There are few emerging alternative economic models that
recognize ecological limits of human development and emphasize socioeconomic
equality. Two alternative economic models pop up. The first one proposes a steady-state
economy: one that has stopped growing in
terms of GDP, but continues to improve quality of life. It’s maintained by an
ecologically sustainable rate of resource throughput and a steady state of
human population.
The second one is a sustainable de-growth
model that had been defined as “an
equitable down-scaling of production and consumption that increases human
well-being and enhances ecological conditions at the local and global level, in
the short and long term”. The paradigm is that human progress without economic
growth is possible. It has been shown repeatedly that GDP per capita does not
correlate with overall happiness above a certain level of satisfying people’s
basic needs. According to a recent research, earning
more than a threshold level does not translate into increasing overall
happiness and satisfaction of life, while may have negative impact on quality
of life.
It would be naive to think that developed countries around the world are or will remain immune to the consequences for climate change, high corruption, poor governance and failure of democracy in many, if not most, countries around the world. Desperation to leave poorer countries can never be addressed by building increasingly higher walls or tightening immigration laws or isolationist policies.

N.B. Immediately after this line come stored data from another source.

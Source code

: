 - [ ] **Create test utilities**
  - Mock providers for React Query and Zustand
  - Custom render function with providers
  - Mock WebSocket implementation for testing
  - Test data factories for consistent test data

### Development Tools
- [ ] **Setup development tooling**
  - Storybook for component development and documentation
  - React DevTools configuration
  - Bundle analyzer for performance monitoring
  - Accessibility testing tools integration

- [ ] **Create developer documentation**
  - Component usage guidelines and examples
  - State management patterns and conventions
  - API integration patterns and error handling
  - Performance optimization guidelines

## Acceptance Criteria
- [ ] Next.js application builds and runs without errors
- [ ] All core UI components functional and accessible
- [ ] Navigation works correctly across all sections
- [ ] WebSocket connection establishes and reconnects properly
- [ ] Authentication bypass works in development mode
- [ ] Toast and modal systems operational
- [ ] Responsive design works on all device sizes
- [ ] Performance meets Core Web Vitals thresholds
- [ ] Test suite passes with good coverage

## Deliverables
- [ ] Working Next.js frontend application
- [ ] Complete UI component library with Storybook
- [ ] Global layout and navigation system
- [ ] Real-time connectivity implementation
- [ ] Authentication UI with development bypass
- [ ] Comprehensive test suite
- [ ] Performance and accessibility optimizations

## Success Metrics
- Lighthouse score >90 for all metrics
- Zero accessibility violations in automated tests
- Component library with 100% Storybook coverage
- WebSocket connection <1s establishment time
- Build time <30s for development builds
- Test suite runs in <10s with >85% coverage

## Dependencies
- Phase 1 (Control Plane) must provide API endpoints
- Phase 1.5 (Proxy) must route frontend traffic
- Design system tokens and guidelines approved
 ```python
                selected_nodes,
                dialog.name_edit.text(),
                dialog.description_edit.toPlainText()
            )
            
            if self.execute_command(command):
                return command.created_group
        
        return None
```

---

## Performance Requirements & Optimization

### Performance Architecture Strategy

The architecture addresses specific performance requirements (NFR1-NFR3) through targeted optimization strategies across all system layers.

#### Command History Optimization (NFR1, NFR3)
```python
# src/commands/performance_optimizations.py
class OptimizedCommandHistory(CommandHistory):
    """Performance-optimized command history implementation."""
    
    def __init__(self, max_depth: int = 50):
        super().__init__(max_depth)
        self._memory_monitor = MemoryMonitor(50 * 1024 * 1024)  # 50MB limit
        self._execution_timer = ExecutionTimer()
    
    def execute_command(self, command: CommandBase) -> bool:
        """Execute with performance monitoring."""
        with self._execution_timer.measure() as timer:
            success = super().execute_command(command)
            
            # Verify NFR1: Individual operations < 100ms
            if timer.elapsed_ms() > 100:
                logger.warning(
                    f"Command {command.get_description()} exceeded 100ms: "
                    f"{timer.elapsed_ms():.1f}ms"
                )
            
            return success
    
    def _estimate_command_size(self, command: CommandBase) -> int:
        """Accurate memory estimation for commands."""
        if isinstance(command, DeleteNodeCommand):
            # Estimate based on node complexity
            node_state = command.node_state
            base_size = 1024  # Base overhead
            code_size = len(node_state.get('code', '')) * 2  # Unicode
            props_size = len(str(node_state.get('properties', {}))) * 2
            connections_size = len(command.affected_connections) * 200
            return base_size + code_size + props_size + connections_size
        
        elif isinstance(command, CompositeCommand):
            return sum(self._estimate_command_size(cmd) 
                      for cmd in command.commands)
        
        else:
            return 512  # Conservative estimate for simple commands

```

We surely can debate and reform our immigration policy but there can't be any confusion that it would be much better and sustainable for reasonably prosperous developed countries including the U.S. to enable those unfortunate people to stay in their own native countries by addressing the issues for which most of them are forced to leave or seek a better life aligned to their views, ambition, and ability or talent. It’s equally true for many people in the U.S. and other developed countries, who prefer to live in those tropical countries in the developing world. Ideally, we should have a border–less world and visa-less international travel. But to achieve that reality we, at least majority of us and our Governments, first need to believe and then establish a similar, if not the same, definition of truth and justice. That must not be based on some religious or political ideology but on science, fact, and logic.
By now we should get the clear message that we have to restrict first and then shrink human footprint if we, as a human race, like to continue human civilization in its present form in this planet for centuries to come. Sooner we understand and act the better.